→ **Assignment**:
Some lines below may hold the string "contributed". Count them and give only the total.
Data section section start
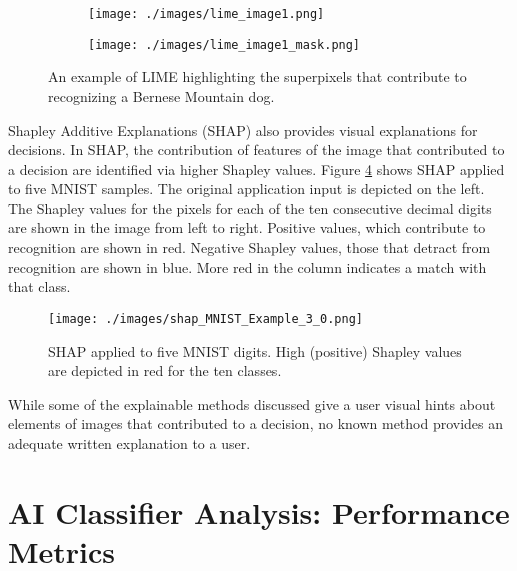 \begin{figure}[H]
    \centering

    \begin{subfigure}{.40\columnwidth}
        \centering
        \texttt{[image: ./images/lime\_image1.png]}
        \caption{}
        \label{fig:lime_ex1}
    \end{subfigure}%
    \begin{subfigure}{.40\columnwidth}
        \centering
        \texttt{[image: ./images/lime\_image1\_mask.png]}
        \caption{}
        \label{fig:lime_ex1_mask}
    \end{subfigure}%

    \caption{An example of LIME highlighting the superpixels that contribute to recognizing a Bernese Mountain dog\cite{lime_github}.}
    \label{fig:lime_mask}
\end{figure}

Shapley Additive Explanations (SHAP) also provides visual explanations for
decisions. In SHAP, the contribution of features of the image that contributed
to a decision are identified via higher Shapley values. Figure
\ref{fig:shap_mnist} shows SHAP applied to five MNIST samples.  The original
application input is depicted on the left. The Shapley values for the pixels for
each of the ten consecutive decimal digits are shown in the image from left to
right.  Positive values, which contribute to recognition are shown in red.
Negative Shapley values, those that detract from recognition are shown in blue.
More red in the column indicates a match with that
class\cite{lundberg2017unified}.

\begin{figure}[h]
    \centering
    \texttt{[image: ./images/shap\_MNIST\_Example\_3\_0.png]}
    \caption{SHAP applied to five MNIST digits. High (positive) Shapley values are depicted in red for the ten classes\cite{shap_docs}.}
    \label{fig:shap_mnist}
\end{figure}

While some of the explainable methods discussed give a user visual hints about
elements of images that contributed to a decision, no known method provides an
adequate written explanation to a user.

\section{AI Classifier Analysis: Performance Metrics}
\label{sec:perf_metrics}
Data section section end
→ **Exercise solution**:
2